É precisamente nesta etapa crítica que se faz mais necessária a organização e mobilização da população trabalhadora, em primeiro lugar para travar qualquer tentativa da direita filo-fascista de aproveitar o agravamento da situação para aceder ao poder cavalgando o descontentamento das massas. Em segundo lugar, requer-se a elaboração e discussão ampla por parte do movimento operário organizado de um programa político próprio, cujo objectivo imediato seja acabar com a velha receita de entregar a renda petrolífera aos capitalistas, enquanto um ajuste brutal é descarregado sobre os trabalhadores.

A classe operária, ao contrário, não só deve impulsionar uma política integral cujo norte seja a utilização da renda petrolífera para a concentração de capital em áreas estratégicas da economia (indústria, produção alimentar, construção habitacional, banca e comércio exterior) como deve colocar-se a tomada do poder político e, com isso, administrar a renda em função dos interesses da classe operária. Renda que foi exaurida pela burguesia com a cumplicidade de todos os governos.

Notas:

[1] Este artigo faz parte de um esforço muito mais ambicioso dos integrantes do Centro de Investigación y Formación Obrera (CIFO) e da Asociación Latinoamericana de Economía Marxista (ALEM) de compreender o processo de acumulação de capital na Venezuela. Por isso alguns aspectos exigem um nível de profundidade que transcendem o presente escrito.

[2] Diversos autores estudaram esta temática, dentre os quais destacam-se Baptista, Asdrúbal. (2007). Teoría Económica del Capitalismo Rentístico, (2da edición). Caracas, Ediciones BCV.

[3] Vera, L. (2009). Cambio estructural, desindustrialización y pérdidas de productividad: evidencia para Venezuela . Cuadernos del CENDES, 26(71). Este autor realiza, sob o enfoque da mudança estrutural, um estudo interessante sobre o processo de desindustrialização na Venezuela, no qual se destaca o cálculo da produtividade laboral tanto sectorial como para o conjunto da economia.

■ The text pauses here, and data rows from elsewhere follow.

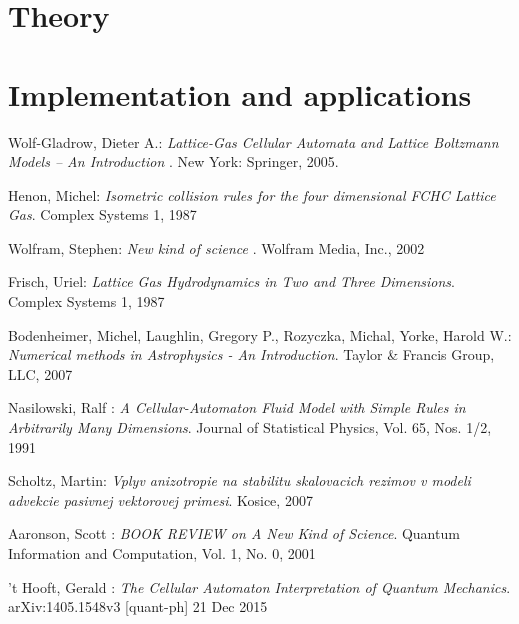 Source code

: \documentclass[12pt,a4paper,fleqn]{report}
\begin{document}



\tableofcontents


\part{Theory}








%

\part{Implementation and applications}

%






%

%

%
% 


\begin{thebibliography}{99}
 
   {\sc Wolf-Gladrow,} Dieter A.:
   \emph{ Lattice-Gas Cellular Automata and Lattice Boltzmann Models -- An Introduction }.
   New York: Springer, 2005.

   {\sc Henon,} Michel:
   \emph{ Isometric collision rules for the four dimensional FCHC Lattice Gas}.
   Complex Systems 1, 1987

   {\sc Wolfram,} Stephen:
   \emph{ New kind of science }.
   Wolfram Media, Inc., 2002

   {\sc Frisch,} Uriel:
   \emph{ Lattice Gas Hydrodynamics in Two and Three Dimensions}.
   Complex Systems 1, 1987

   {\sc Bodenheimer,} Michel, {\sc Laughlin,} Gregory P., {\sc Rozyczka,} Michal, {\sc Yorke,} Harold W.:
   \emph{ Numerical methods in Astrophysics - An Introduction}.
   Taylor \& Francis Group, LLC, 2007


   {\sc Nasilowski,} Ralf :
   \emph{ A Cellular-Automaton Fluid Model with Simple Rules in Arbitrarily Many Dimensions}.
   Journal of Statistical Physics, Vol. 65, Nos. 1/2, 1991

   {\sc Scholtz,} Martin:
   \emph{ Vplyv anizotropie na stabilitu skalovacich
rezimov v modeli advekcie pasivnej
vektorovej primesi}.
   Kosice, 2007
   

   {\sc Aaronson,} Scott :
   \emph{ BOOK REVIEW on A New Kind of Science}.
	Quantum Information and Computation, Vol. 1, No. 0, 2001


   {\sc 't Hooft,} Gerald :
   \emph{ The Cellular Automaton Interpretation of Quantum Mechanics}.
	arXiv:1405.1548v3 [quant-ph] 21 Dec 2015




\end{thebibliography}
\end{document}
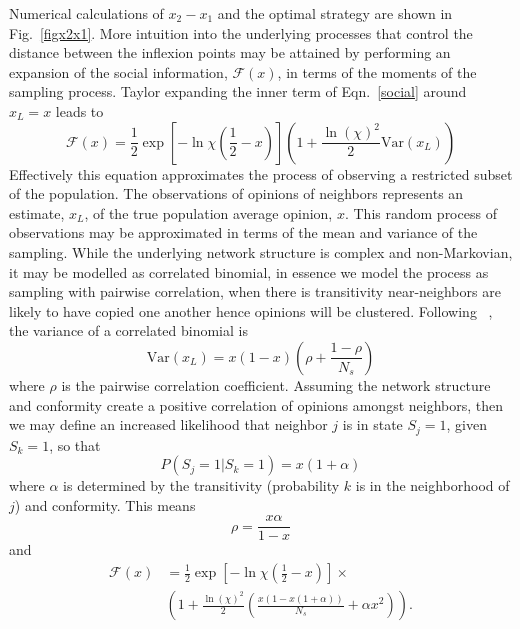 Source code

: \documentclass[aps,prl,twocolumn,showpacs,superscriptaddress,groupedaddress]{revtex4}
\begin{document}
Numerical calculations of $x_2-x_1$ and the optimal strategy are shown in Fig.~\ref{figx2x1}. More intuition into the underlying processes that control the distance between the inflexion points may be attained by performing an expansion of the social information, $\mathcal{F}(x)$, in terms of the moments of the sampling process. Taylor expanding the inner term %
of Eqn.~\ref{social} around $x_L=x$ leads to %
\begin{equation}
\mathcal{F}(x) = \frac{1}{2}\exp{\left[ - \ln\chi  \left(\frac{1}{2}-x\right)\right]} \left( 1 + \frac{ \ln(\chi)^2}{2}\mbox{Var}(x_L) \right)
\end{equation}
Effectively this equation approximates the process of observing a restricted subset of the population. The observations of opinions of neighbors represents an estimate, $x_L$, of the true population average opinion, $x$. This random process of observations may be approximated in terms of the mean and variance of the sampling. While the underlying network structure is complex and non-Markovian, it may be modelled as correlated binomial, in essence we model the process as sampling with pairwise correlation, when there is transitivity near-neighbors are likely to have copied one another hence opinions will be clustered. Following ~\cite{witt2004moody}, the variance of a correlated binomial is
\begin{equation}
\mbox{Var}(x_L) = x(1-x)\left( \rho + \frac{1-\rho}{N_s} \right)
\end{equation}
where $\rho$ is the pairwise correlation coefficient. Assuming the network structure and conformity create a positive correlation of opinions amongst neighbors, then we may define an increased likelihood that neighbor $j$ is in state $S_j=1$, given $S_k=1$, so that
\begin{equation}
P(S_j=1|S_k=1) = x(1+\alpha)
\end{equation}
where $\alpha$ is determined by the transitivity (probability $k$ is in the neighborhood of $j$) and conformity. This means 
\begin{equation}
\rho = \frac{x\alpha}{1-x}
\end{equation}
and
\begin{align}
\mathcal{F}(x) &= \frac{1}{2}\exp{\left[ -  \ln\chi  \left(\frac{1}{2}-x\right)\right]} \times \nonumber \\ & \left( 1 + \frac{ \ln(\chi)^2}{2}\left(\frac{x(1-x(1+\alpha))}{N_s} +  \alpha x^2  \right)   \right).
\end{align}
\end{document}
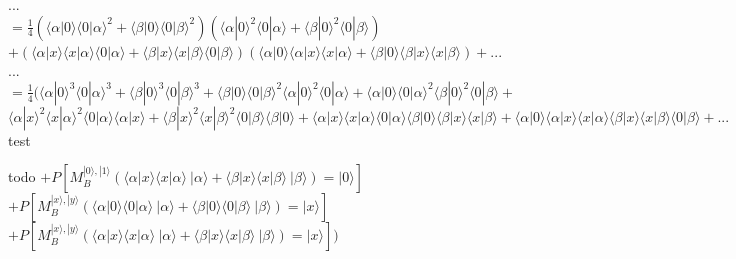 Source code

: \documentclass[a4paper]{scrartcl}
\begin{document}
\begin{enumerate}[a)]
...\\
$=\frac{1}{4} (\langle \alpha|0\rangle \langle 0|\alpha\rangle^2 + \langle \beta|0\rangle \langle 0|\beta\rangle^2) (\langle \alpha|0\rangle^2 \langle 0|\alpha\rangle + \langle \beta|0\rangle^2 \langle 0|\beta\rangle)$\\
$+(\langle \alpha|x\rangle \langle x|\alpha\rangle\langle 0|\alpha\rangle + \langle \beta|x\rangle \langle x|\beta\rangle\langle 0|\beta\rangle) (\langle \alpha|0\rangle\langle \alpha|x\rangle \langle x|\alpha\rangle + \langle \beta|0\rangle\langle \beta|x\rangle \langle x|\beta\rangle) +...$\\

...\\
$=\frac{1}{4} (\langle \alpha|0\rangle^3 \langle 0|\alpha\rangle^3 + \langle \beta|0\rangle^3 \langle 0|\beta\rangle^3 + \langle \beta|0\rangle \langle 0|\beta\rangle^2 \langle \alpha|0\rangle^2 \langle 0|\alpha\rangle + \langle \alpha|0\rangle \langle 0|\alpha\rangle^2 \langle \beta|0\rangle^2 \langle 0|\beta\rangle+$\\
$\langle \alpha|x\rangle^2 \langle x|\alpha\rangle^2\langle 0|\alpha\rangle\langle \alpha|x\rangle + \langle \beta|x\rangle^2 \langle x|\beta\rangle^2\langle 0|\beta\rangle\langle \beta|0\rangle + \langle \alpha|x\rangle \langle x|\alpha\rangle\langle 0|\alpha\rangle  \langle \beta|0\rangle\langle \beta|x\rangle \langle x|\beta\rangle + \langle \alpha|0\rangle\langle \alpha|x\rangle \langle x|\alpha\rangle \langle \beta|x\rangle \langle x|\beta\rangle\langle 0|\beta\rangle + ...$\\

test


todo
$+ P[M_B^{|0\rangle,|1\rangle}(\langle \alpha|x\rangle \langle x|\alpha\rangle~|\alpha\rangle + \langle \beta|x\rangle \langle x|\beta\rangle~|\beta\rangle)=|0\rangle]$\\
$+ P[M_B^{|x\rangle,|y\rangle}(\langle \alpha|0\rangle \langle 0|\alpha\rangle~|\alpha\rangle + \langle \beta|0\rangle \langle 0|\beta\rangle~|\beta\rangle)=|x\rangle]$\\
$+ P[M_B^{|x\rangle,|y\rangle}(\langle \alpha|x\rangle \langle x|\alpha\rangle~|\alpha\rangle + \langle \beta|x\rangle \langle x|\beta\rangle~|\beta\rangle)=|x\rangle])$\\





\end{enumerate}
\end{document}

[4] Exemplo disso constitui as " "Unidades de Producción Socialista" da já quebrada Corporación Venezolana Agraria (CVA), nas quais minúsculas unidades de produção de farinha pré cozida de milho não conseguem produzir nem sequer 5% do que produz uma só unidade de empresas polar .

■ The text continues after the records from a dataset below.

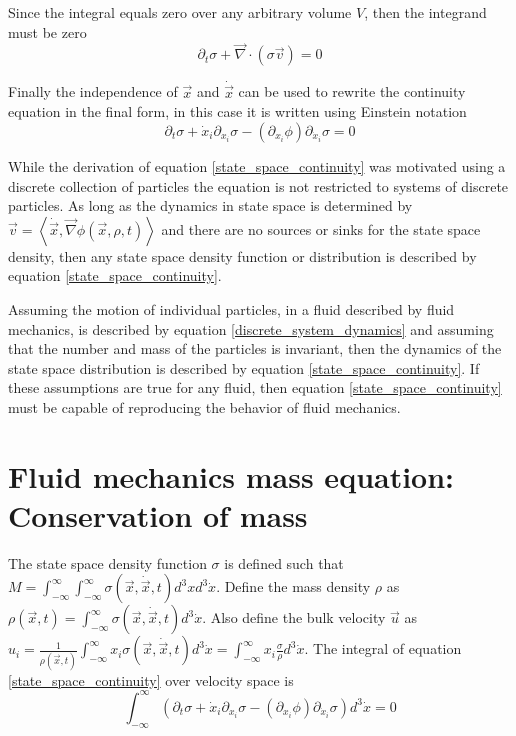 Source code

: \documentclass[%
 reprint,
 amsmath,amssymb,
 aps,
]{revtex4-1}
\newcommand{\dvec}[1]{\dot{\vec{#1}}}
\newcommand{\grad}{\vec{\nabla}}
\newcommand{\intVdot}[1]{\int_{-\infty}^{\infty} #1 d^3\dot{x}}
\newcommand{\intVVdot}[1]{\int_{-\infty}^{\infty}\int_{-\infty}^{\infty} #1 d^3xd^3\dot{x}}
\begin{document}
Since the integral equals zero over any arbitrary volume $V$, then the integrand must be zero
\[
\partial_t \sigma + \grad\cdot\left(\sigma\vec{v}\right)=0
\]

Finally the independence of $\vec{x}$ and $\dvec{x}$ can be used to rewrite the continuity equation in the final form, in this case it is written using Einstein notation
\begin{equation}
\partial_t \sigma + \dot{x}_i\partial_{x_i}\sigma-\left(\partial_{x_i}\phi\right)\partial_{\dot{x}_i}\sigma=0
\label{state_space_continuity}
\end{equation}

While the derivation of equation \eqref{state_space_continuity} was motivated using a discrete collection of particles the equation is not restricted to systems of discrete particles. As long as the dynamics in state space is determined by $\vec{v}=\left\langle\dvec{x}, \grad\phi(\vec{x}, \rho, t)\right\rangle$ and there are no sources or sinks for the state space density, then any state space density function or distribution is described by equation \eqref{state_space_continuity}.

Assuming the motion of individual particles, in a fluid described by fluid mechanics, is described by equation \eqref{discrete_system_dynamics} and assuming that the number and mass of the particles is invariant, then the dynamics of the state space distribution is described by equation \eqref{state_space_continuity}. If these assumptions are true for any fluid, then equation \eqref{state_space_continuity} must be capable of reproducing the behavior of fluid mechanics.

\section{Fluid mechanics mass equation: Conservation of mass}
The state space density function $\sigma$ is defined such that $M=\intVVdot{\sigma(\vec{x}, \dvec{x}, t)}$. Define the mass density $\rho$ as $\rho(\vec{x}, t)=\intVdot{\sigma(\vec{x}, \dvec{x}, t)}$. Also define the bulk velocity $\vec{u}$ as $u_i=\frac{1}{\rho(\vec{x}, t)}\intVdot{x_i\sigma(\vec{x}, \dvec{x}, t)}=\intVdot{x_i\frac{\sigma}{\rho}}$. The integral of equation \eqref{state_space_continuity} over velocity space is
\[
\intVdot{\left(\partial_t \sigma + \dot{x}_i\partial_{x_i}\sigma-\left(\partial_{x_i}\phi\right)\partial_{\dot{x}_i}\sigma\right)}=0
\]
\end{document}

[5] Consideram-se unicamente os sectores de manufactura e comércio que incluem restaurantes e hotéis.

[6] Não só Marx em O Capital como Engels em "A situação da classe operária na Inglaterra" (1845) explicam de maneira minuciosa este processo, em vigor hoje em dia.

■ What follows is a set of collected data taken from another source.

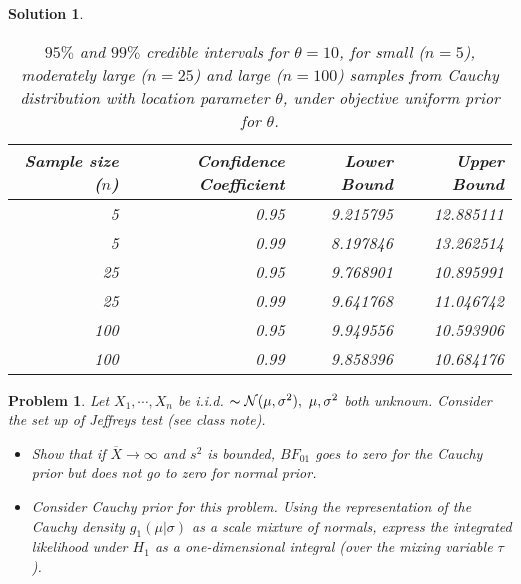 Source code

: \documentclass[12pt]{article}
\theoremstyle{problemstyle}
\newtheorem{pbm}{Problem}
\newtheorem*{solution*}{Solution}
\newenvironment{problem}{
\begin{tcolorbox}[colback=green!10!white,colframe=black!75!black, parbox = false]\begin{pbm} }{\end{pbm}\end{tcolorbox} }
\newcommand{\normal}{\mathcal{N}}
\begin{document}
\begin{solution*}
    \begin{table}[ht]
        \centering
        \begin{tabular}{rrrr}
            \toprule
            \textbf{Sample size ($n$)} & \textbf{Confidence Coefficient} & \textbf{Lower Bound} & \textbf{Upper Bound}\\
            \midrule
            5 & 0.95 & 9.215795 & 12.885111\\
            5 & 0.99 & 8.197846 & 13.262514\\
            \midrule
            25 & 0.95 & 9.768901 & 10.895991\\
            25 & 0.99 & 9.641768 & 11.046742\\
            \midrule
            100 & 0.95 & 9.949556 & 10.593906\\
            100 & 0.99 & 9.858396 & 10.684176\\
            \bottomrule
        \end{tabular}
        \caption{$95\%$ and $99\%$ credible intervals for $\theta = 10$, for small ($n = 5$), moderately large ($n = 25$) and large ($n = 100$) samples from Cauchy distribution with location parameter $\theta$, under objective uniform prior for $\theta$.}
    \end{table}

\end{solution*}
\pagebreak


\begin{problem}
Let $X_1,\cdots, X_n$ be i.i.d. $\thicksim \normal(\mu,\sigma^2),\ \mu, \sigma^2$ both unknown. Consider the set up of Jeffreys test (see class note).
\begin{itemize}
    \item[(a)] Show that if $\overline{X}\rightarrow\infty$ and $s^2$ is bounded, $BF_{01}$ goes to zero for the Cauchy prior but does not go to zero for normal prior.
    
    \item[(b)] Consider Cauchy prior for this problem. Using the representation of the Cauchy density $g_1(\mu|\sigma)$ as a scale mixture of normals, express the integrated likelihood under $H_1$ as a one-dimensional integral (over the mixing variable $\tau$).
\end{itemize}
\end{problem}
\end{document}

[7] O exemplo mais patente disso é constituído pelo grupo MANTEX (Manufacturas Textiles SA) que antes era uma empresa têxtil importante na cidade de Valencia e agora dedica-se à construção de centros comerciais (Metrópolis Shopping). Para conhecer parte da sua história ver www.mantexmetropolis.com/mantex/quienes_somos.html

[8] Sobre este aspecto foi de muita utilidade a leitura do artigo de Marina Kabat (2009). La sobrepoblación relativa. El aspecto menos conocido de la concepción marxista de la clase obrera . Anuario CEICS, 3, 113-134.